**Task details**
Check each line of the entries. Copy the ones that contain the string "func".

**Material provided**
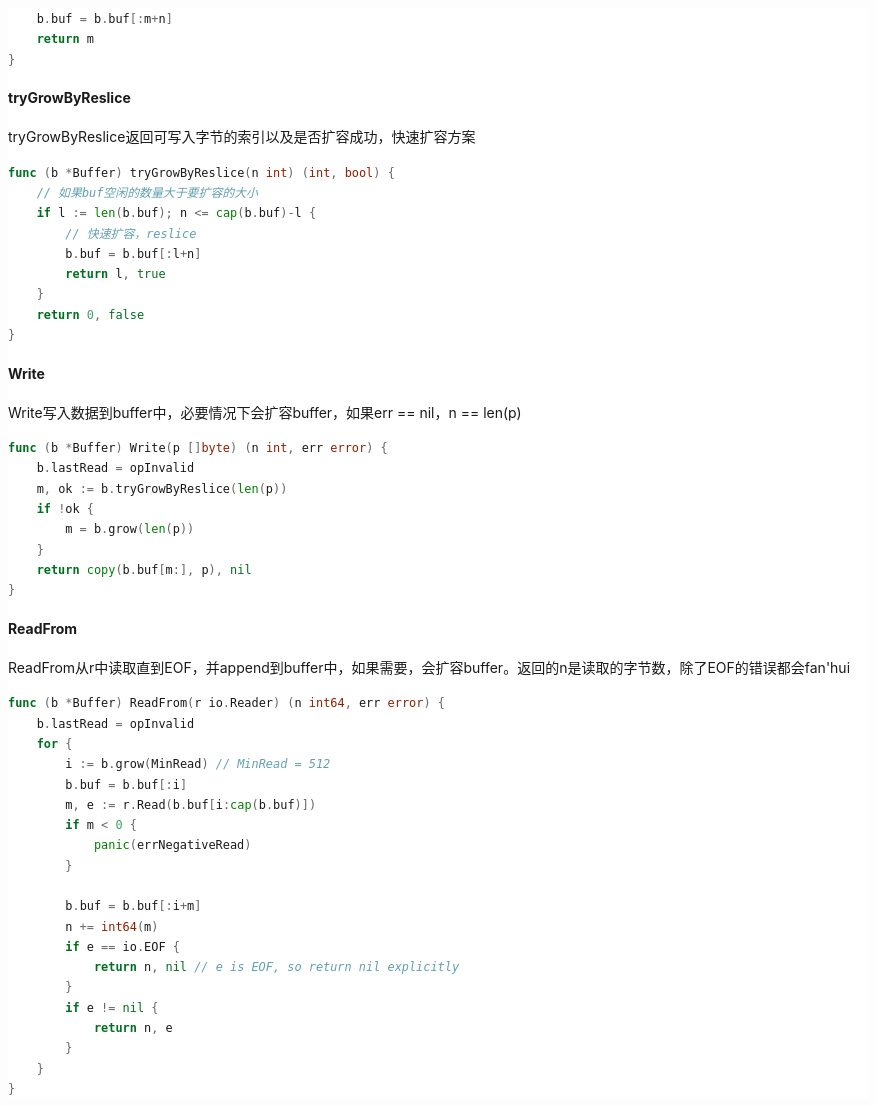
 ```go
	b.buf = b.buf[:m+n]
	return m
}
```

#### tryGrowByReslice
tryGrowByReslice返回可写入字节的索引以及是否扩容成功，快速扩容方案
```go
func (b *Buffer) tryGrowByReslice(n int) (int, bool) {
    // 如果buf空闲的数量大于要扩容的大小
	if l := len(b.buf); n <= cap(b.buf)-l {
        // 快速扩容，reslice
		b.buf = b.buf[:l+n]
		return l, true
	}
	return 0, false
}
```

#### Write
Write写入数据到buffer中，必要情况下会扩容buffer，如果err == nil，n == len(p)
```go
func (b *Buffer) Write(p []byte) (n int, err error) {
	b.lastRead = opInvalid
	m, ok := b.tryGrowByReslice(len(p))
	if !ok {
		m = b.grow(len(p))
	}
	return copy(b.buf[m:], p), nil
}
```

#### ReadFrom
ReadFrom从r中读取直到EOF，并append到buffer中，如果需要，会扩容buffer。返回的n是读取的字节数，除了EOF的错误都会fan'hui
```go
func (b *Buffer) ReadFrom(r io.Reader) (n int64, err error) {
	b.lastRead = opInvalid
	for {
		i := b.grow(MinRead) // MinRead = 512
		b.buf = b.buf[:i]
		m, e := r.Read(b.buf[i:cap(b.buf)])
		if m < 0 {
			panic(errNegativeRead)
		}

		b.buf = b.buf[:i+m]
		n += int64(m)
		if e == io.EOF {
			return n, nil // e is EOF, so return nil explicitly
		}
		if e != nil {
			return n, e
		}
	}
}

```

**Expected output**
func (b *Buffer) tryGrowByReslice(n int) (int, bool) {
func (b *Buffer) Write(p []byte) (n int, err error) {
func (b *Buffer) ReadFrom(r io.Reader) (n int64, err error) {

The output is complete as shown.